Future pandemics to emerge often, kill more people: Experts
Future pandemics will kill more people than COVID-19 unless there is a transformative change in the global approach to dealing with infectious diseases, the experts added
A major new report by 22 leading experts from around the world, has revealed that future pandemics will emerge more often, spread more rapidly and do more damage to the world economy.
Future pandemics will kill more people than COVID-19 unless there is a transformative change in the global approach to dealing with infectious diseases, the experts added.
In the report, by the Intergovernmental Science-Policy Platform on Biodiversity and Ecosystem Services (IPBES)in Germany, the experts agree that escaping the era of pandemics is possible, but that this will require a seismic shift in approach from reaction to prevention.
Covid-19 is at least the sixth global health pandemic since the Great Influenza Pandemic of 1918, and although it has its origins in microbes carried by animals, like all pandemics its emergence has been entirely driven by human activities, the IPBES report said.
According to the researchers, there is no great mystery about the cause of the Covid-19 pandemic -- or of any modern pandemic.
"The same human activities that drive climate change and biodiversity loss also drive pandemic risk through their impacts on our environment.
"Changes in the way we use land; the expansion and intensification of agriculture; and unsustainable trade, production and consumption disrupt nature and increase contact between wildlife, livestock, pathogens and people," said Peter Daszak, President of EcoHealth Alliance and Chair of the IPBES.
"This is the path to pandemics," the authors wrote.

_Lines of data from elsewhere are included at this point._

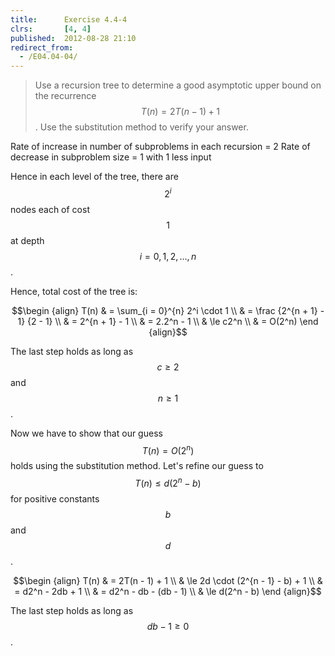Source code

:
```yaml
---
title:      Exercise 4.4-4
clrs:       [4, 4]
published:  2012-08-28 21:10
redirect_from:
  - /E04.04-04/
---
```


>Use a recursion tree to determine a good asymptotic upper bound on the recurrence $$T(n) = 2T(n - 1) + 1$$. Use the substitution method to verify your answer.

Rate of increase in number of subproblems in each recursion = 2
Rate of decrease in subproblem size = 1 with 1 less input

Hence in each level of the tree, there are $$2^i$$ nodes each of cost $$1$$ at depth $$i = 0, 1, 2, \dots, n$$.

Hence, total cost of the tree is:

$$\begin {align}
T(n) & = \sum_{i = 0}^{n} 2^i \cdot 1 \\
     & = \frac {2^{n + 1} - 1} {2 - 1} \\
     & = 2^{n + 1} - 1 \\
     & = 2.2^n - 1 \\
     & \le c2^n \\
     & = O(2^n)
\end {align}$$

The last step holds as long as $$c \ge 2$$ and $$n \ge 1$$.

Now we have to show that our guess $$T(n) = O(2^n)$$ holds using the substitution method. Let's refine our guess to $$T(n) \le d(2^n - b)$$ for positive constants $$b$$ and $$d$$.

$$\begin {align}
T(n) & = 2T(n - 1) + 1 \\
     & \le 2d \cdot (2^{n - 1} - b) + 1 \\
     & = d2^n - 2db + 1 \\
     & = d2^n - db - (db - 1) \\
     & \le d(2^n - b)
\end {align}$$

The last step holds as long as $$db - 1 \ge 0$$.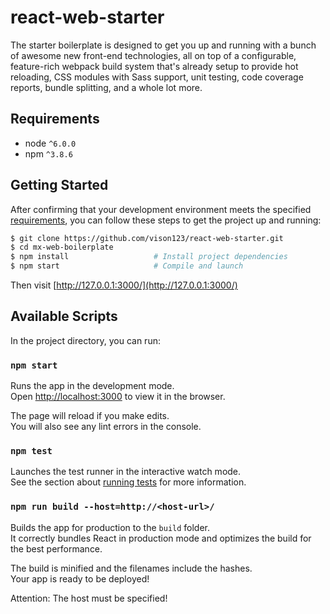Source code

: # react-web-starter

The starter boilerplate is designed to get you up and running with a bunch of awesome new front-end technologies, all on top of a configurable, feature-rich webpack build system that's already setup to provide hot reloading, CSS modules with Sass support, unit testing, code coverage reports, bundle splitting, and a whole lot more.

## Requirements
* node `^6.0.0`
* npm `^3.8.6`

## Getting Started

After confirming that your development environment meets the specified [requirements](#requirements), you can follow these steps to get the project up and running:

```bash
$ git clone https://github.com/vison123/react-web-starter.git
$ cd mx-web-boilerplate
$ npm install                   # Install project dependencies
$ npm start                     # Compile and launch
```

Then visit [http://127.0.0.1:3000/](http://127.0.0.1:3000/)


## Available Scripts

In the project directory, you can run:

### `npm start`

Runs the app in the development mode.<br>
Open [http://localhost:3000](http://localhost:3000) to view it in the browser.

The page will reload if you make edits.<br>
You will also see any lint errors in the console.

### `npm test`

Launches the test runner in the interactive watch mode.<br>
See the section about [running tests](#running-tests) for more information.

### `npm run build --host=http://<host-url>/`

Builds the app for production to the `build` folder.<br>
It correctly bundles React in production mode and optimizes the build for the best performance.

The build is minified and the filenames include the hashes.<br>
Your app is ready to be deployed!

Attention: The host must be specified!
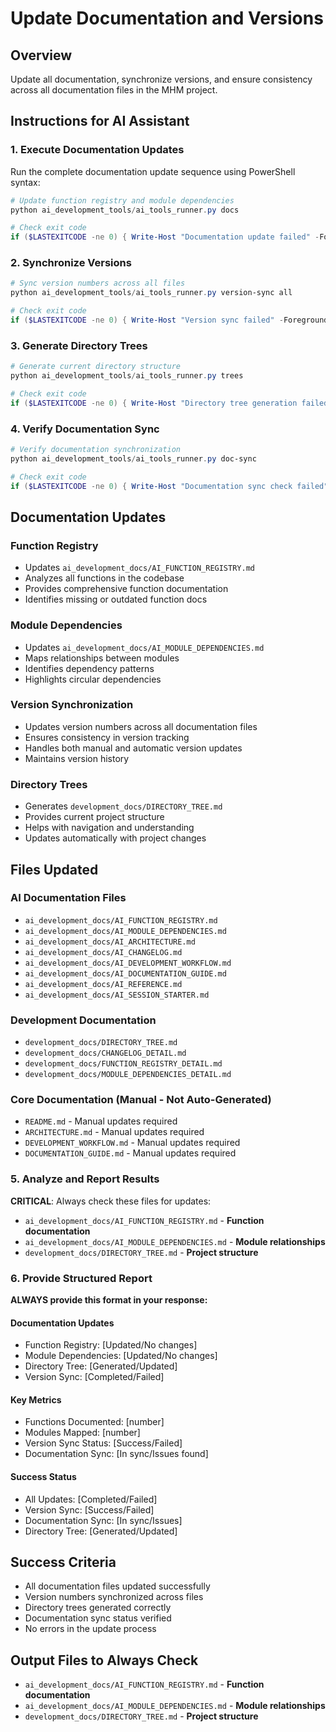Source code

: # Update Documentation and Versions

## Overview
Update all documentation, synchronize versions, and ensure consistency across all documentation files in the MHM project.

## Instructions for AI Assistant

### 1. **Execute Documentation Updates**
Run the complete documentation update sequence using PowerShell syntax:
```powershell
# Update function registry and module dependencies
python ai_development_tools/ai_tools_runner.py docs

# Check exit code
if ($LASTEXITCODE -ne 0) { Write-Host "Documentation update failed" -ForegroundColor Red }
```

### 2. **Synchronize Versions**
```powershell
# Sync version numbers across all files
python ai_development_tools/ai_tools_runner.py version-sync all

# Check exit code
if ($LASTEXITCODE -ne 0) { Write-Host "Version sync failed" -ForegroundColor Red }
```

### 3. **Generate Directory Trees**
```powershell
# Generate current directory structure
python ai_development_tools/ai_tools_runner.py trees

# Check exit code
if ($LASTEXITCODE -ne 0) { Write-Host "Directory tree generation failed" -ForegroundColor Red }
```

### 4. **Verify Documentation Sync**
```powershell
# Verify documentation synchronization
python ai_development_tools/ai_tools_runner.py doc-sync

# Check exit code
if ($LASTEXITCODE -ne 0) { Write-Host "Documentation sync check failed" -ForegroundColor Red }
```

## Documentation Updates

### **Function Registry**
- Updates `ai_development_docs/AI_FUNCTION_REGISTRY.md`
- Analyzes all functions in the codebase
- Provides comprehensive function documentation
- Identifies missing or outdated function docs

### **Module Dependencies**
- Updates `ai_development_docs/AI_MODULE_DEPENDENCIES.md`
- Maps relationships between modules
- Identifies dependency patterns
- Highlights circular dependencies

### **Version Synchronization**
- Updates version numbers across all documentation files
- Ensures consistency in version tracking
- Handles both manual and automatic version updates
- Maintains version history

### **Directory Trees**
- Generates `development_docs/DIRECTORY_TREE.md`
- Provides current project structure
- Helps with navigation and understanding
- Updates automatically with project changes

## Files Updated

### **AI Documentation Files**
- `ai_development_docs/AI_FUNCTION_REGISTRY.md`
- `ai_development_docs/AI_MODULE_DEPENDENCIES.md`
- `ai_development_docs/AI_ARCHITECTURE.md`
- `ai_development_docs/AI_CHANGELOG.md`
- `ai_development_docs/AI_DEVELOPMENT_WORKFLOW.md`
- `ai_development_docs/AI_DOCUMENTATION_GUIDE.md`
- `ai_development_docs/AI_REFERENCE.md`
- `ai_development_docs/AI_SESSION_STARTER.md`

### **Development Documentation**
- `development_docs/DIRECTORY_TREE.md`
- `development_docs/CHANGELOG_DETAIL.md`
- `development_docs/FUNCTION_REGISTRY_DETAIL.md`
- `development_docs/MODULE_DEPENDENCIES_DETAIL.md`

### **Core Documentation** (Manual - Not Auto-Generated)
- `README.md` - Manual updates required
- `ARCHITECTURE.md` - Manual updates required  
- `DEVELOPMENT_WORKFLOW.md` - Manual updates required
- `DOCUMENTATION_GUIDE.md` - Manual updates required

### 5. **Analyze and Report Results**
**CRITICAL**: Always check these files for updates:
- `ai_development_docs/AI_FUNCTION_REGISTRY.md` - **Function documentation**
- `ai_development_docs/AI_MODULE_DEPENDENCIES.md` - **Module relationships**
- `development_docs/DIRECTORY_TREE.md` - **Project structure**

### 6. **Provide Structured Report**
**ALWAYS provide this format in your response:**

#### **Documentation Updates**
- Function Registry: [Updated/No changes]
- Module Dependencies: [Updated/No changes]
- Directory Tree: [Generated/Updated]
- Version Sync: [Completed/Failed]

#### **Key Metrics**
- Functions Documented: [number]
- Modules Mapped: [number]
- Version Sync Status: [Success/Failed]
- Documentation Sync: [In sync/Issues found]

#### **Success Status**
- All Updates: [Completed/Failed]
- Version Sync: [Success/Failed]
- Documentation Sync: [In sync/Issues]
- Directory Tree: [Generated/Updated]

## Success Criteria
- All documentation files updated successfully
- Version numbers synchronized across files
- Directory trees generated correctly
- Documentation sync status verified
- No errors in the update process

## Output Files to Always Check
- `ai_development_docs/AI_FUNCTION_REGISTRY.md` - **Function documentation**
- `ai_development_docs/AI_MODULE_DEPENDENCIES.md` - **Module relationships**
- `development_docs/DIRECTORY_TREE.md` - **Project structure**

The experts stressed that pandemic risk can be significantly lowered by reducing the human activities that drive the loss of biodiversity, by greater conservation of protected areas, and through measures that reduce unsustainable exploitation of high biodiversity regions.
This will reduce wildlife-livestock-human contact and help prevent the spillover of new diseases.
"The overwhelming scientific evidence points to a very positive conclusion," said Daszak.
The IPBES report said that relying on responses to diseases after their emergence, such as public health measures and technological solutions, is a "slow and uncertain path".
The report also offers a number of policy options that would help to reduce and address pandemic risk.
"The Covid-19 pandemic has highlighted the importance of science and expertise to inform policy and decision-making," said study author Anne Larigauderie, Executive Secretary of IPBES.